I was surprised to be stopped leaving an LU station very late one recent Friday night by somebody attempting to conduct market research, and I mean late. Alert to my surroundings on the transport system, especially at night, I observed a lone sould with hi-vi and clipboard before I even reached the gateline. There was little attempt to engage with the zombies shuffling out of the station into the night and anxious to get home, and the person’s timid presence was ignored, I was keen to learn what on earth was going on, made eye contact and was immediately pounced upon and asked if I would mind taking part in some research that would take no more than ten minutes. Intrigued, and having nothing better to do, I accepted this entirely non-random invitation.
Having less than an hour earlier hailed from the pub (where I imagine everyone else had also spent their evening) my recollection of many of the questions is a bit hazy, but I did note down some of them.
First, at no time was I asked whether I was staff or former staff. This was odd considering I was asked if I had an Oyster card (yes, a free one) and whether I thought my journey had been good value for money (yes it was great value for money). I wonder where that data is going to turn up? I discussed this with interviewer who had no mechanism to record anything more meaningful. I recall being asked about Ride quality (OK-ish), but not the much-trumpeted air conditioning, for I had just alighted from an S stock train. I was asked was asked if I had been ‘satisfied’ by the number of staff seen (I had seen absolutely nobody, but was satisfied), and of the number of train announcements (the shear number and volume of which I found hugely distracting to the point of annoyance); she didn’t have a box for the answer I actually gave her, but we settled on dissatisfied. Was I satisfied with information at point of origin? I told her I couldn’t see the train indicator which was in a rotten position and that I’d used a working timetable to work out what was going on. We had the debate about which box we thought might best cope with that (I was satisfied with the information but it hadn’t been provided by LU initiative). I wasn’t asked whether I had actually been able to sit down (this was after all an S stock train and a potentially important question). We went on like this till she’d methodically completed her electronic checklist, with various amazing questions about things I could not imagine being of help to anyone, let alone my honest answers! There was of course no opportunity to record what really bugged me (absence of train indicator and lack of good information going into town: she wasn’t interested in other journeys).
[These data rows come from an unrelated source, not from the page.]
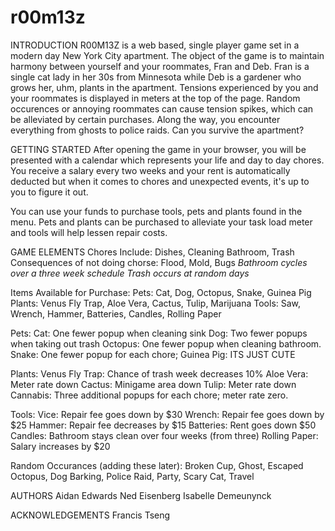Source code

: # r00m13z

INTRODUCTION
R00M13Z is a web based, single player game set in a modern day New York City apartment. The object of the game is to maintain harmony between yourself and your roommates, Fran and Deb. Fran is a single cat lady in her 30s from Minnesota while Deb is a gardener who grows her, uhm, plants in the apartment.
Tensions experienced by you and your roommates is displayed in meters at the top of the page. Random occurences or annoying roommates can cause tension spikes, which can be alleviated by certain purchases.
Along the way, you encounter everything from ghosts to police raids. Can you survive the apartment?



GETTING STARTED
After opening the game in your browser, you will be presented with a calendar which represents your life and day to day chores. You receive a salary every two weeks and your rent is automatically deducted but when it comes to chores and unexpected events, it's up to you to figure it out.

You can use your funds to purchase tools, pets and plants found in the menu. Pets and plants can be purchased to alleviate your task load meter and tools will help lessen repair costs.



GAME ELEMENTS
Chores
Include: Dishes, Cleaning Bathroom, Trash
Consequences of not doing chorse: Flood, Mold, Bugs
*Bathroom cycles over a three week schedule*
*Trash occurs at random days*

Items Available for Purchase:
Pets: Cat, Dog, Octopus, Snake, Guinea Pig
Plants: Venus Fly Trap, Aloe Vera, Cactus, Tulip, Marijuana
Tools: Saw, Wrench, Hammer, Batteries, Candles, Rolling Paper

Pets:
Cat: One fewer popup when cleaning sink
Dog: Two fewer popups when taking out trash
Octopus: One fewer popup when cleaning bathroom.
Snake: One fewer popup for each chore;
Guinea Pig:  ITS JUST CUTE

Plants:
Venus Fly Trap: Chance of trash week decreases 10%
Aloe Vera: Meter rate down
Cactus: Minigame area down
Tulip: Meter rate down
Cannabis: Three additional popups for each chore; meter rate zero.

Tools:
Vice: Repair fee goes down by $30
Wrench: Repair fee goes down by $25
Hammer: Repair fee decreases by $15
Batteries: Rent goes down $50
Candles: Bathroom stays clean over four weeks (from three)
Rolling Paper: Salary increases by $20

Random Occurances (adding these later):
Broken Cup, Ghost, Escaped Octopus, Dog Barking, Police Raid, Party, Scary Cat, Travel

AUTHORS
Aidan Edwards
Ned Eisenberg
Isabelle Demeunynck


ACKNOWLEDGEMENTS
Francis Tseng
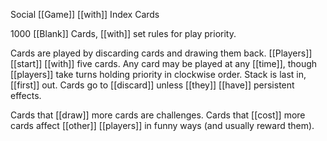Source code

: Social [[Game]] [[with]] Index Cards  
  
1000 [[Blank]] Cards, [[with]] set rules for play priority.  
  
Cards are played by discarding cards and drawing them back. [[Players]] [[start]] [[with]] five cards. Any card may be played at any [[time]], though [[players]] take turns holding priority in clockwise order. Stack is last in, [[first]] out. Cards go to [[discard]] unless [[they]] [[have]] persistent effects.  
  
Cards that [[draw]] more cards are challenges. Cards that [[cost]] more cards affect [[other]] [[players]] in funny ways (and usually reward them).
Having humoured the administrative process (and the station now being empty) I then had a chat about the company she worked for and was surprised to discover that she was a full time employee and not just there to make the numbers up for the TfL contract and she mentioned other work she had done. This was by no means the first time I had gone out of my way to secure an opportunity to provide feedback on behalf of LU customers when less-than-assertive interviewers have been totally ignored by the escaping hordes and it did make me wonder just how representative the data is of the ‘average’ passenger. I realize statistically that if you ask sufficient people then the data will be ‘good enough’, but all the same… And why the missing questions I referred to? I wish, really wish, I’d had a hand in formulating questions that might have been a little more helpful.
I hope she got home OK and wasn’t stopped by anyone conducting market research.
I think I got more out of it than TfL did.